Borderline Personality Disorder (BPD) is a severe psychiatric condition affecting from 1 to 5.9% of the general population [1, 2]. However, in clinical populations, BPD is prevalent in up to 25% of inpatients [3]. According to the DSM-IV criteria [4], BPD is characterized by a pervasive pattern of instability in interpersonal relationships, identity, impulsivity, and affect. BPD is associated with high rates of suicide [5], comorbid Axis I and II mental disorders [68], severe functional impairment [9], and high costs for psychiatric services [9, 10]. BPD diagnosis is generally based on (1) generic Axis II diagnostic interviews that include all DSM-IV Axis II diagnoses such as the SCID-II [11] or (2) BPD-specific structured interviews such as the Diagnostic Interview for Borderlines-Revised (DIB-R) [12, 13], which improve the specificity and accuracy of the diagnosis.

Due to the wide range of BPD symptoms, studies of this disorder have used multiple symptomatology scales designed to evaluate Axis I disorders. The use of several different scales gives an indirect assessment of BPD symptoms. However, more recently, several BPD-specific scales based on DSM-IV criteria have been developed to increase accuracy of the diagnosis and decrease the time needed to perform the assessment. Clinician-administered scales include the BPD Severity Index IV (BPDSI-IV) [14], the Zanarini Rating Scale for Borderline Personality Disorder (ZAN-BPD) [15], and the Clinical Global Impression scale for BPD patients (CGI-BPD) [16]. Differences between these scales mainly involve administration time, time-frame considered, and the number of items used to assess each criterion. Despite the good psychometric properties of these clinician-administered instruments, they all have certain disadvantages, such as a long administration time or a need for clinical expertise to perform the assessments.

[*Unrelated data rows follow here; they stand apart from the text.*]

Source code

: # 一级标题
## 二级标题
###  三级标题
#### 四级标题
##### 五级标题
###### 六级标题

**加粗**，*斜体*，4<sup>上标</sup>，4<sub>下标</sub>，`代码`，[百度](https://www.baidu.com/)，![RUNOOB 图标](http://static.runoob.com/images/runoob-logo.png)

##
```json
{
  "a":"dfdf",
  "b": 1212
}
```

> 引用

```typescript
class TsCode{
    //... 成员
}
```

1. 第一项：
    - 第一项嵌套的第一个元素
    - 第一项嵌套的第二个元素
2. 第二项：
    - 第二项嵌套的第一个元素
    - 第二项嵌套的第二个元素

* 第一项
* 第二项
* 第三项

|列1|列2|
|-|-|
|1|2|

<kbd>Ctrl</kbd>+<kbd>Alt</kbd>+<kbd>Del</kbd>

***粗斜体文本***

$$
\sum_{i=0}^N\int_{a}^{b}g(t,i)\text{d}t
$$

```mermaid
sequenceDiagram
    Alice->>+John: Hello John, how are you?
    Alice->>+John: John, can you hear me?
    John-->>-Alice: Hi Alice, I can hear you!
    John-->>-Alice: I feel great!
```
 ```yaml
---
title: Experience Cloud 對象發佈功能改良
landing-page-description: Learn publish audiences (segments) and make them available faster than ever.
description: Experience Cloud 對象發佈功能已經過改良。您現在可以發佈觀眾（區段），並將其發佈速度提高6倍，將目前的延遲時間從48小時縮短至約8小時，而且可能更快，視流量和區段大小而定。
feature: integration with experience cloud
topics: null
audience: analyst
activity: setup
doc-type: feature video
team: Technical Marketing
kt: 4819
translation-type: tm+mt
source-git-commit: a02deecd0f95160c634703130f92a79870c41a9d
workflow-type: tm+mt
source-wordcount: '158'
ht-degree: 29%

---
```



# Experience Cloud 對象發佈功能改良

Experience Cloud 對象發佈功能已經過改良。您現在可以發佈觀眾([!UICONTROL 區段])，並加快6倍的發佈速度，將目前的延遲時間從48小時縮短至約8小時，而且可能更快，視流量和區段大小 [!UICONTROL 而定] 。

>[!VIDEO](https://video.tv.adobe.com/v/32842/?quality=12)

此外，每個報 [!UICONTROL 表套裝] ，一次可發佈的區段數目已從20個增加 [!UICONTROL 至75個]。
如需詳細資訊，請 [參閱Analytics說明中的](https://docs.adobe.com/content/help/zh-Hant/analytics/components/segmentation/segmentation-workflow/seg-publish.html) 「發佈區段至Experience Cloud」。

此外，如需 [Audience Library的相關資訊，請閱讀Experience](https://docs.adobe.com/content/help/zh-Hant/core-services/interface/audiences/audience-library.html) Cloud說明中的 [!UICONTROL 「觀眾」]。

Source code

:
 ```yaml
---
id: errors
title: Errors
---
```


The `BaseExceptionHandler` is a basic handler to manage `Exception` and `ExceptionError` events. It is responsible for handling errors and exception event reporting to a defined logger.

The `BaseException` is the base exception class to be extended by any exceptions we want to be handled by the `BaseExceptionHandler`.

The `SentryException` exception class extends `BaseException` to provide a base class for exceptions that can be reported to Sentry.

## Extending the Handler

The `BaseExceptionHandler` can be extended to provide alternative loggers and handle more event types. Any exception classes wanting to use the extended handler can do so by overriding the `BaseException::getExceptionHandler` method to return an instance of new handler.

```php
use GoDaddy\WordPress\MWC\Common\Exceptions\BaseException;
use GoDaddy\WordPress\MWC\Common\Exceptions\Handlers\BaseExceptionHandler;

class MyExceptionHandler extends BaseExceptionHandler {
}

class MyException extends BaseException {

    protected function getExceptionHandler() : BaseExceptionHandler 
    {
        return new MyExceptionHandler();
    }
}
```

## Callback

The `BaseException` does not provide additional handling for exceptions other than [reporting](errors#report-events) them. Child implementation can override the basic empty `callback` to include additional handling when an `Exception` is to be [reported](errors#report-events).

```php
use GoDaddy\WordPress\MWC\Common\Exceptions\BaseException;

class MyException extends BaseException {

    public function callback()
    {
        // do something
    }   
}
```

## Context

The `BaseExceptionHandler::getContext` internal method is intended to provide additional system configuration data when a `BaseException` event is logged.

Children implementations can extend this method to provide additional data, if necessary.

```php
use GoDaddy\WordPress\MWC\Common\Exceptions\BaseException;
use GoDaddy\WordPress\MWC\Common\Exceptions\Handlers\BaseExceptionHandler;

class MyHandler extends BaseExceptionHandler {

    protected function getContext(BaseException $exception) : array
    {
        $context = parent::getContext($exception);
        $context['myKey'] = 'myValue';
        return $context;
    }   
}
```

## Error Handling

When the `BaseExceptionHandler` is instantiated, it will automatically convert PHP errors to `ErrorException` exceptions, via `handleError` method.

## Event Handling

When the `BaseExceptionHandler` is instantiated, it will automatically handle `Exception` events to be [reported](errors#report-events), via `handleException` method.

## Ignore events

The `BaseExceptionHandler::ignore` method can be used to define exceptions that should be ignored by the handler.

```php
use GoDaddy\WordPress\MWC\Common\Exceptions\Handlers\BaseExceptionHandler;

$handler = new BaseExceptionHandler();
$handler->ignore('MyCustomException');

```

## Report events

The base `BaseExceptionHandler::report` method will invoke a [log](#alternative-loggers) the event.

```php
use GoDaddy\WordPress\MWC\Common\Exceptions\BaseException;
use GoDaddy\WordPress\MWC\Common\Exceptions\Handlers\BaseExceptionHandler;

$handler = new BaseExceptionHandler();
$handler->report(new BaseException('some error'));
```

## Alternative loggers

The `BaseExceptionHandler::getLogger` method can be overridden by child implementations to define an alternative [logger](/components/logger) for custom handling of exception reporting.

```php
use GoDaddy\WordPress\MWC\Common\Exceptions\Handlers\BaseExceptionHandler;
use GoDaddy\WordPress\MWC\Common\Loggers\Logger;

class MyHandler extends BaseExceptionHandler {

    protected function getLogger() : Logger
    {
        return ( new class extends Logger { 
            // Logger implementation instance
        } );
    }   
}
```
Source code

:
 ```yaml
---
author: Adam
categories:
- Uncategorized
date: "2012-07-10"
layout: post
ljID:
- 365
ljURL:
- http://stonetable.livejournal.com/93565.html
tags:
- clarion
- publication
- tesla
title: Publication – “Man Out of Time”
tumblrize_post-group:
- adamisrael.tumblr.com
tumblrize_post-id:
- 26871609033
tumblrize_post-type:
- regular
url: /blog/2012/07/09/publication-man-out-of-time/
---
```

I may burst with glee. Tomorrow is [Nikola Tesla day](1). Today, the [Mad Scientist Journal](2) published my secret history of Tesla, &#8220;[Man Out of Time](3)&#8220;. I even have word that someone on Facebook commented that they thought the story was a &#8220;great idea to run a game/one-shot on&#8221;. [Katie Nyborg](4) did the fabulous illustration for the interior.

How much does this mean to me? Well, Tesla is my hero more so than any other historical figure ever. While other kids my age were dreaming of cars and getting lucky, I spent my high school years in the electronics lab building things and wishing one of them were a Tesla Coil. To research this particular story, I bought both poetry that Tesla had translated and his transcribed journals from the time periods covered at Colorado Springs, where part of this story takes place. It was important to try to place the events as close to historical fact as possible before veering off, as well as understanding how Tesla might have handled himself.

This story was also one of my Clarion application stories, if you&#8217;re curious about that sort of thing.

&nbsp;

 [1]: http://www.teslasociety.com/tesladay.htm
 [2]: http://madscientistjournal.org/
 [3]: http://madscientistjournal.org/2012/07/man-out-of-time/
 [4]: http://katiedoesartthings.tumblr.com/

At the moment, only three self-reported scales are available to assess BPD severity. The Borderline Evaluation of Severity Over Time (BEST) [17], a 15-item instrument composed of 3 subscales to assess the thoughts, emotions, and behaviours typical of BPD subjects and to measure severity and changes in BPD. The second instrument is the Borderline Symptom List (BSL-95), created by Bohus et al. [18] based on DSM-IV criteria and the DIB-R, including the collaboration of clinical experts and patients. The BSL-95 contains 95 items to evaluate the subjective complaints common among BPD subjects. Each item is quantitatively assessed on a 5-point Likert scale that ranges from 0 (not at all) to 4 (very strong). The BSL-95 has strong psychometric properties, but its length makes it impractical in some settings. For this reason, the original version (BSL-95) was later reduced to create the Borderline Symptom List-23 (BSL-23) [19]. The BSL-23 includes those items from the original version that had shown the highest levels of sensitivity to change and that discriminate best between BPD and other disorders. In addition, because the new version contains only 23 items, the administration time is considerably shortened. The psychometric properties of the BSL-23 were assessed in 5 different BPD patient samples. A total of 659 subjects were evaluated and correlation between the BSL-95 and the BSL-23 was high. The principal component analysis suggested a structure of one dominant factor. Findings showed a high internal consistency, high test-retest reliability, and good sensitivity to change after Dialectical Behavioral Therapy (DBT) treatment. In short, the authors considered that the BSL-23 was a reliable and brief self-reported instrument for assessing BPD severity as well as sensitivity to change.

Several instruments have been created to assess BPD diagnosis and severity in the Spanish population [13, 16]. However, no validated self-report measures are yet available to specifically assess BPD severity. For this reason, the aim of the present study was to validate the Spanish language version of the BSL-23 in a sample of subjects with BPD diagnosis. The psychometric properties of Spanish version of the BSL-23 and its sensitivity to change due to therapeutic intervention were tested.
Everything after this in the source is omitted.